I did competitive programming in college, so I can explain how to break down the problem. But, I'd need to see the specific problem to explain how I approach it.
Generally, there's a few main "tricks" (or patterns) for solving programming problems, and the main task is recognizing which one is needed for the problem.
I would also say that a lot of competitive-programming style problems are not generally useful for the real world. In the last year at my job, the most complicated algorithm my team has used has probably mean... merging two sorted lists. And, if you didn't know how to do that before, you could just Google it, and spend a few days understanding, since the real world doesn't really require you to have too many algorithms memorized in your heart.

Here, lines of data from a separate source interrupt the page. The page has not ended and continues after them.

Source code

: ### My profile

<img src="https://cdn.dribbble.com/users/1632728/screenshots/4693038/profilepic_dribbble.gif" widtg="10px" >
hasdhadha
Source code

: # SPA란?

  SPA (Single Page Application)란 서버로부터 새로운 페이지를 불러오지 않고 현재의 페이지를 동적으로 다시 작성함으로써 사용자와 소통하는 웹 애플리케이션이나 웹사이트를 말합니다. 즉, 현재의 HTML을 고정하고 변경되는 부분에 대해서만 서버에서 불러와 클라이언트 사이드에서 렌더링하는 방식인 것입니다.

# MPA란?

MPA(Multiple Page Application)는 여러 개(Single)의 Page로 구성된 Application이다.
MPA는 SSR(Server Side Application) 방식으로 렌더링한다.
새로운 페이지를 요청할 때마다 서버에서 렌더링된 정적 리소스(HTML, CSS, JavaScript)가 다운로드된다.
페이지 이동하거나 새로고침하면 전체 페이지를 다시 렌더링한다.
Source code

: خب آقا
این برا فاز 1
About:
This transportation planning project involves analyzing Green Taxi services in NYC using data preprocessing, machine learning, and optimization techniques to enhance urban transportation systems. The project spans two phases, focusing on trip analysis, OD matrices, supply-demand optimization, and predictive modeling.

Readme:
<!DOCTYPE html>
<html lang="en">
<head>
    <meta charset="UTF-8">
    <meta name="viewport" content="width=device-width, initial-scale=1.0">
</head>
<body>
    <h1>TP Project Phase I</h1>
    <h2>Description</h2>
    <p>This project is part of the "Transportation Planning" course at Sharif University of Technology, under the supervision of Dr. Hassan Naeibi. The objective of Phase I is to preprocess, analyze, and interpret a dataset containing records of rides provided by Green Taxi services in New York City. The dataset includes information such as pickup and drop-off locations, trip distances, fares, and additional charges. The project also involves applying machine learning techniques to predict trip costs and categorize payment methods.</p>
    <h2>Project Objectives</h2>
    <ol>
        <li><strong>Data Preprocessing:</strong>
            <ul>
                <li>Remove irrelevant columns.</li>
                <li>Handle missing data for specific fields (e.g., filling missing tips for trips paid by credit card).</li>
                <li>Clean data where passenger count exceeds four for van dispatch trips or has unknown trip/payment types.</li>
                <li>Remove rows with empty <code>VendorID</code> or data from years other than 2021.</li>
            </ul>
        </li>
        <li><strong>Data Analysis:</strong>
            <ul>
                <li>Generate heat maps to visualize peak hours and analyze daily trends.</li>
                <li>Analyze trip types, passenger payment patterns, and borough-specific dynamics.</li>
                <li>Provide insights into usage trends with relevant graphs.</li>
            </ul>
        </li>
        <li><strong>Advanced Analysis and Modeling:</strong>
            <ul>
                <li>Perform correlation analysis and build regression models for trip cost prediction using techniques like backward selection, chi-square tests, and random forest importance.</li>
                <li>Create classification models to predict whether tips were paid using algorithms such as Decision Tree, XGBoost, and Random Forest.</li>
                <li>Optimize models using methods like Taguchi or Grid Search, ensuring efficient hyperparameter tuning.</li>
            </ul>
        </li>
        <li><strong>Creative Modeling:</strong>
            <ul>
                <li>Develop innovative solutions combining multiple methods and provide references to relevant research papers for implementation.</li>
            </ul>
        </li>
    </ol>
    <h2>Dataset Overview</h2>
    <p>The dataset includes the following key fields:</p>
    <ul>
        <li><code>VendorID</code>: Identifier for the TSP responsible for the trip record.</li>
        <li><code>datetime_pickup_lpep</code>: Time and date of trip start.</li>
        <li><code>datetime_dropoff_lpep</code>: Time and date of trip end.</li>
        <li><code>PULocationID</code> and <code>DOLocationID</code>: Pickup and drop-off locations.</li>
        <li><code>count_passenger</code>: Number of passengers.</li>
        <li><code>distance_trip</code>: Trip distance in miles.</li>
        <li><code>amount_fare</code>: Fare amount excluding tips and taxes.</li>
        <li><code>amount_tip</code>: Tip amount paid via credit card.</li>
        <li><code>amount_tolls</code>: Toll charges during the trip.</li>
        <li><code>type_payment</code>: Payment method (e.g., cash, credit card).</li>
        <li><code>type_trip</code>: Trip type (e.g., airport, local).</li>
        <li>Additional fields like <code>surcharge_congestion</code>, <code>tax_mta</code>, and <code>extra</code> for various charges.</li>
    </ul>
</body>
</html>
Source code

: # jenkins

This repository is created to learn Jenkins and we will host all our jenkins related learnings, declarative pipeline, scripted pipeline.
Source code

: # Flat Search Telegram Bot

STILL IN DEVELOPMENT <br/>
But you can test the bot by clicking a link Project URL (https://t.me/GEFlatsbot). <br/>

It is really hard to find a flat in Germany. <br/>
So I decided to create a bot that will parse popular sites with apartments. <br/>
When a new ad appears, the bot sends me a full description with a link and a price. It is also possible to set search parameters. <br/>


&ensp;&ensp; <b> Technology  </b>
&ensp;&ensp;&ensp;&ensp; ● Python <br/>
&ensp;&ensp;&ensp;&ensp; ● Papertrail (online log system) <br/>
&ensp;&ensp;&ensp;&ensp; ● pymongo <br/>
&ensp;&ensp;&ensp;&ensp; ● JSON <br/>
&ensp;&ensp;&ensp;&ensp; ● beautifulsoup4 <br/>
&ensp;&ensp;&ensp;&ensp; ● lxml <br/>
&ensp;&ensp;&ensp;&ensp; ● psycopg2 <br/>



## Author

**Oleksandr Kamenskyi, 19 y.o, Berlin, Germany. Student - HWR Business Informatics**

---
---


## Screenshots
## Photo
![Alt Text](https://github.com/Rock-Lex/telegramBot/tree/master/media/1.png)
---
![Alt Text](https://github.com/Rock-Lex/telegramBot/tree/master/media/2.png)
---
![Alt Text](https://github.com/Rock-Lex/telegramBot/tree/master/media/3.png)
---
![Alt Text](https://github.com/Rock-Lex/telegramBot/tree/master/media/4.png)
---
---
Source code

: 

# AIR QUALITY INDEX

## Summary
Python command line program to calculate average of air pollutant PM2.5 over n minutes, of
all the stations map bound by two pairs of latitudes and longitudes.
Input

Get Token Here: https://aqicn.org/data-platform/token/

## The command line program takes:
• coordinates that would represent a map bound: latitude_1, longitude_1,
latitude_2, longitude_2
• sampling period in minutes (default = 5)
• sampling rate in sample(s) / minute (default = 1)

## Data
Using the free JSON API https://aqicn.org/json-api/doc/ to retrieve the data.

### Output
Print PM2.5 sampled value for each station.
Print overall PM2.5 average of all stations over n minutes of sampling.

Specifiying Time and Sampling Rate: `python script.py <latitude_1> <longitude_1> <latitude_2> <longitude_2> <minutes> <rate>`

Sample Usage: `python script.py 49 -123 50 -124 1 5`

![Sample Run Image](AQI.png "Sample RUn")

First, the problem defines the Fibonacci numbers, though very poorly. (There are lots of questions about the Fibonacci numbers on Codewars, so they are probably assuming you have seen it before).
Each term in the Fibonacci sequence is the sum of the previous two:
0 + 1 = 1
1 + 1 = 2
1 + 2 = 3
2 + 3 = 5
3 + 5 = 8
5 + 8 + 13
......
This can be written in the mathematical notation, F(0) = 0, F(1) = 1, F(n) = F(n-2) + F(n-1), which is also included in the problem.

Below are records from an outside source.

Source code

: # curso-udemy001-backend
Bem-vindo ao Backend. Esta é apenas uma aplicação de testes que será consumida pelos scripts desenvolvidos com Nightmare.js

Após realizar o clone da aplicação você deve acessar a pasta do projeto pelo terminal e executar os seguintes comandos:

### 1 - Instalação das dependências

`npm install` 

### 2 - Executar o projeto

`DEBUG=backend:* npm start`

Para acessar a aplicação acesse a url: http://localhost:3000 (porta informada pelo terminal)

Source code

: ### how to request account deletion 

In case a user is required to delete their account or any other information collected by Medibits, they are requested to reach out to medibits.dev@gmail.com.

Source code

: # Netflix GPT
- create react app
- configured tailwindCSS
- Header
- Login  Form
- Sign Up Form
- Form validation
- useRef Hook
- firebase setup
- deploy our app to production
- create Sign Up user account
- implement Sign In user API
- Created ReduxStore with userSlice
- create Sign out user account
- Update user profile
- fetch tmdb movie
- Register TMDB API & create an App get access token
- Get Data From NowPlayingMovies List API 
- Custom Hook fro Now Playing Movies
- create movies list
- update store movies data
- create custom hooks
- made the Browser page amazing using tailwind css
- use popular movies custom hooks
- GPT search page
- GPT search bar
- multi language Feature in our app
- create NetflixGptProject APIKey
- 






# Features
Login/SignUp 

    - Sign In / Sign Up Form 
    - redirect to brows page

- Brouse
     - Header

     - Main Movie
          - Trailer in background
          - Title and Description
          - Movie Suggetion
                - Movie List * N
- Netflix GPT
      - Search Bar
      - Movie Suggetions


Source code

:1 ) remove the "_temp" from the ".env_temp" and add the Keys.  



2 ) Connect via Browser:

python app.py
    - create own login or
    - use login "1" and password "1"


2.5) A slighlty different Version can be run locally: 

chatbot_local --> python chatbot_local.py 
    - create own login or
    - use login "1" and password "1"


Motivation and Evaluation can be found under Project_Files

So this is task (1): come up with code to compute the Fibonacci numbers. You want to be able to go from an n to an F(n). That means either writing a function F which when called with n returns the n-th Fibonacci number, or filling an array F with the Fibonacci numbers, where the nth index has the nth Fibonacci number.

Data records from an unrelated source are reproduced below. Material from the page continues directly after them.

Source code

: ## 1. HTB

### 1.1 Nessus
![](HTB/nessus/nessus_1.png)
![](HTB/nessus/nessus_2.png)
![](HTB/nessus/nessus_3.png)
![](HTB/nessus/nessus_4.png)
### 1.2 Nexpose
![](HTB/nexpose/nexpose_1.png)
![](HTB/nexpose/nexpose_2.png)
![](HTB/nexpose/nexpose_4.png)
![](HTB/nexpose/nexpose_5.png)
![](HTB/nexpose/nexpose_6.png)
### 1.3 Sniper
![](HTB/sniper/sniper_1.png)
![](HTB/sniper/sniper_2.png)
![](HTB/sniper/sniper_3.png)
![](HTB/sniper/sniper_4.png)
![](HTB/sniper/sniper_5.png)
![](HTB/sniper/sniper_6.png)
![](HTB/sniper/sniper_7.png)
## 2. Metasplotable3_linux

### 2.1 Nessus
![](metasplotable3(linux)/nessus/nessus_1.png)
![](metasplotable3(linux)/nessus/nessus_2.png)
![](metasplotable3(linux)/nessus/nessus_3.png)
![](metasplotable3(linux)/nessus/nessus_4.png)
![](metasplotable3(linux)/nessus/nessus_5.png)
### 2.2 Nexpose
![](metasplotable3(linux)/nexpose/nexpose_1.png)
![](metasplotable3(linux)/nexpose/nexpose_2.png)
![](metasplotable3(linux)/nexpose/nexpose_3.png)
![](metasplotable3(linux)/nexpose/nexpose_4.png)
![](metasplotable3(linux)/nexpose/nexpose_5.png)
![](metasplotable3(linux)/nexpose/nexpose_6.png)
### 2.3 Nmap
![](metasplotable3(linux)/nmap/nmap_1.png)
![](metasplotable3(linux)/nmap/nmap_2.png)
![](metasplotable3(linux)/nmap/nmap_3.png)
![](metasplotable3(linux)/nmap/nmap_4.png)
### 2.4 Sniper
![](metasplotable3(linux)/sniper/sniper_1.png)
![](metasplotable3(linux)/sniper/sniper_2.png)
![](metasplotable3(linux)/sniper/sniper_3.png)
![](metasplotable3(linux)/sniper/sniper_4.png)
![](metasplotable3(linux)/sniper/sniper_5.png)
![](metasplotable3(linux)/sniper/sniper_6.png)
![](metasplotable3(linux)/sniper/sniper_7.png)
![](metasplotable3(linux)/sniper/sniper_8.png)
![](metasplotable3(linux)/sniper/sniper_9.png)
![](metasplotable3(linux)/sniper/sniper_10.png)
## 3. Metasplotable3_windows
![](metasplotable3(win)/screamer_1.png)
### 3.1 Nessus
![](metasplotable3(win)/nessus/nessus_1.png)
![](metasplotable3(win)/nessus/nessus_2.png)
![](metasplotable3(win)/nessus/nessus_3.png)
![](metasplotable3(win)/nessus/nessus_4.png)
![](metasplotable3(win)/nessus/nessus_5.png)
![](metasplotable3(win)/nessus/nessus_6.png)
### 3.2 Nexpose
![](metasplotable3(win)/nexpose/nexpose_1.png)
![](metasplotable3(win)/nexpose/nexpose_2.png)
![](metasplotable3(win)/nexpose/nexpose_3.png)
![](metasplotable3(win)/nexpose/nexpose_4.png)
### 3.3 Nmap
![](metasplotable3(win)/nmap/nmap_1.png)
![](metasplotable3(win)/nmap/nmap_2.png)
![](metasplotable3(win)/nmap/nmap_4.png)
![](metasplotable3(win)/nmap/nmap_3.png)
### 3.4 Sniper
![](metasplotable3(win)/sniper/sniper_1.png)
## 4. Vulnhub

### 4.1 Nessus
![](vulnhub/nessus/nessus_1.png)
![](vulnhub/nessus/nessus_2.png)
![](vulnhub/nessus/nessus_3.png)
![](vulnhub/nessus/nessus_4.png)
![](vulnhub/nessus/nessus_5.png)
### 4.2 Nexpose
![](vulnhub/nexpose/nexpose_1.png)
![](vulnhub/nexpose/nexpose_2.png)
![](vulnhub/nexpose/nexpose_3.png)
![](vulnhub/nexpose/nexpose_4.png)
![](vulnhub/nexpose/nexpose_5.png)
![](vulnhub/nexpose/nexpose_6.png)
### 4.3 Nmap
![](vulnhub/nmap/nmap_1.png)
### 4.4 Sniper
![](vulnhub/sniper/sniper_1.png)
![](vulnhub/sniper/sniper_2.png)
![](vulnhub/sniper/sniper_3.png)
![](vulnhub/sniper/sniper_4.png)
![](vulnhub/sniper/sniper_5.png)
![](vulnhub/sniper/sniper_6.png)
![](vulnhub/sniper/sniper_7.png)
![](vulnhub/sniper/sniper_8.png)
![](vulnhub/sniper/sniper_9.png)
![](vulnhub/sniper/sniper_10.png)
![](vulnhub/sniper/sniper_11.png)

Next, the problem says you need to be able to take a prod, and find an n such that F(n) * F(n + 1) = prod. This is task (2). If you think about this, it doesn't actually depend on the Fibonacci numbers at all -- it works on any sequence. So you can solve and test just this part of the problem using something simpler, maybe just the counting number 1, 2, 3, 4, ... or the squares 1, 2, 4, 9, 16, ..., or the odd numbers 1, 3, 5, ... etc.
Finally, you need to plug these two things together, which is task (3) and the simplest task.
The note at the bottom about the golden ratio is just a "hint", but it's not actually a useful hint. I would ignore it.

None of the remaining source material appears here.